Are we going to have a stand up slanging match in Caroline St and chuck curry trays over each other before flailing around on the floor?


----------



## llantwit (Nov 8, 2006)

RubberBuccaneer said:
			
		

> That's two threads you've threatened me on
> 
> Are we going to have a stand up slanging match in Caroline St and chuck curry trays over each other before flailing around on the floor?


Chip Lane Curry Wrestling. I'm already selling tickets.

I gotta duck out of the meet - it's my brother's birthday, and we're having a family do.

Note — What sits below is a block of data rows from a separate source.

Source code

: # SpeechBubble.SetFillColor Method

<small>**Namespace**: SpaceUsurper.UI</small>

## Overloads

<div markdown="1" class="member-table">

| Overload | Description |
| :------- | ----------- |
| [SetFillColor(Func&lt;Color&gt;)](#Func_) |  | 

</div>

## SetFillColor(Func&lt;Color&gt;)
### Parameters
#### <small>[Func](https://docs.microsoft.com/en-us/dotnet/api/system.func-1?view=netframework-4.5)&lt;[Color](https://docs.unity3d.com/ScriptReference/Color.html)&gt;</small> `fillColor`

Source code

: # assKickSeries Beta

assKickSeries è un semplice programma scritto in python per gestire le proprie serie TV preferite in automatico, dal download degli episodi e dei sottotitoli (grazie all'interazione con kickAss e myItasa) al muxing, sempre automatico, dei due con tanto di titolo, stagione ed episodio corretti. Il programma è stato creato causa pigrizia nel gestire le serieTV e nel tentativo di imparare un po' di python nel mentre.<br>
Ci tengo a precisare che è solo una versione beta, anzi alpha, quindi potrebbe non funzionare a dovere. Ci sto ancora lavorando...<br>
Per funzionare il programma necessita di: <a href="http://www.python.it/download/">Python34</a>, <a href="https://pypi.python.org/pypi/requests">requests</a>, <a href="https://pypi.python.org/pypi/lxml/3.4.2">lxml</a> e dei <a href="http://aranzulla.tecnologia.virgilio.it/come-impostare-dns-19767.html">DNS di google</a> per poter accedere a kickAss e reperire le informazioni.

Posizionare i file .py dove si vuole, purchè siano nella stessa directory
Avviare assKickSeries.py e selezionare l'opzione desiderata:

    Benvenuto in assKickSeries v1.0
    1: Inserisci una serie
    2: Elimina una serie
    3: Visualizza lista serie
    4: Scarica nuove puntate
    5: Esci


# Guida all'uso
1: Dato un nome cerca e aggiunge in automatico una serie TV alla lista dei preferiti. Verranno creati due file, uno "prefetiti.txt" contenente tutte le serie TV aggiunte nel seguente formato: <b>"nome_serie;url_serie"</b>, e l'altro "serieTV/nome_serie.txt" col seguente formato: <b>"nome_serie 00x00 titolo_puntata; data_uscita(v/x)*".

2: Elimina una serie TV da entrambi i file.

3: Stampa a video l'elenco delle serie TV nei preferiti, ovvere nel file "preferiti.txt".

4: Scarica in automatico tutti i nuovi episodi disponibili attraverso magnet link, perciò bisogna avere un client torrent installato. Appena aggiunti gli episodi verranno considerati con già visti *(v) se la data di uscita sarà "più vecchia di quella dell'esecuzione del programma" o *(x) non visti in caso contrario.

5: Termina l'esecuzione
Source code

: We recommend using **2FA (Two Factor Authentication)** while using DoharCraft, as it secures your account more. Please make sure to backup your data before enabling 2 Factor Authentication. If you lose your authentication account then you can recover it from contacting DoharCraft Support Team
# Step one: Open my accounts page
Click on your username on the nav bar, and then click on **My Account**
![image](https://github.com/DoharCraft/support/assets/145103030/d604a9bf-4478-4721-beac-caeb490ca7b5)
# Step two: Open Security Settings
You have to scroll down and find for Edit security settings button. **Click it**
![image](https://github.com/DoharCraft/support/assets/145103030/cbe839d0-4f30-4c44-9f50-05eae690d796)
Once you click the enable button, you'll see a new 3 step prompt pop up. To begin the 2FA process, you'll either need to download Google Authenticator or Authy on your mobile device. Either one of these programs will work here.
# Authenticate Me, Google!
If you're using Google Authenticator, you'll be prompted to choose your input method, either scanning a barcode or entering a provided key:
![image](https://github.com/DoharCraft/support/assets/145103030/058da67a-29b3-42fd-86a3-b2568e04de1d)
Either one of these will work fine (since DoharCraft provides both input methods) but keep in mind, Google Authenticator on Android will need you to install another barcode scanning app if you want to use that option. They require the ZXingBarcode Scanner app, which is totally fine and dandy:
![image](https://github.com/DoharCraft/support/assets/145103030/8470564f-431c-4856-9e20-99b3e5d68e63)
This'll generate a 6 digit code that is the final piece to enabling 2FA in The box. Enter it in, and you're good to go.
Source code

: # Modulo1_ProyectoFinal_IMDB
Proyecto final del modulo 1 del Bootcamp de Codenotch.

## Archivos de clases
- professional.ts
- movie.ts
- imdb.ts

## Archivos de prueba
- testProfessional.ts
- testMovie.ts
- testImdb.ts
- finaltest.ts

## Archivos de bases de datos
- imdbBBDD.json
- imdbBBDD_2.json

Down to 5, then?


----------



## ginger_syn (Nov 9, 2006)

I'll try and lurk along, if I'm not skint but can't say for definite just yet hopefully see some of you there


----------



## Sweaty Betty (Nov 9, 2006)

RubberBuccaneer said:
			
		

> That's two threads you've threatened me on
> 
> Are we going to have a stand up slanging match in Caroline St and chuck curry trays over each other before flailing around on the floor?




Oh yes!!!!!!!


----------



## LilMissHissyFit (Nov 9, 2006)

kinky bastards...


----------



## Sweaty Betty (Nov 9, 2006)

LilMissHissyFit said:
			
		

> kinky bastards...




He said...that i sound like charlie church on speed 

Still ok for monday morning, I PROMISE I WONT FORGET!!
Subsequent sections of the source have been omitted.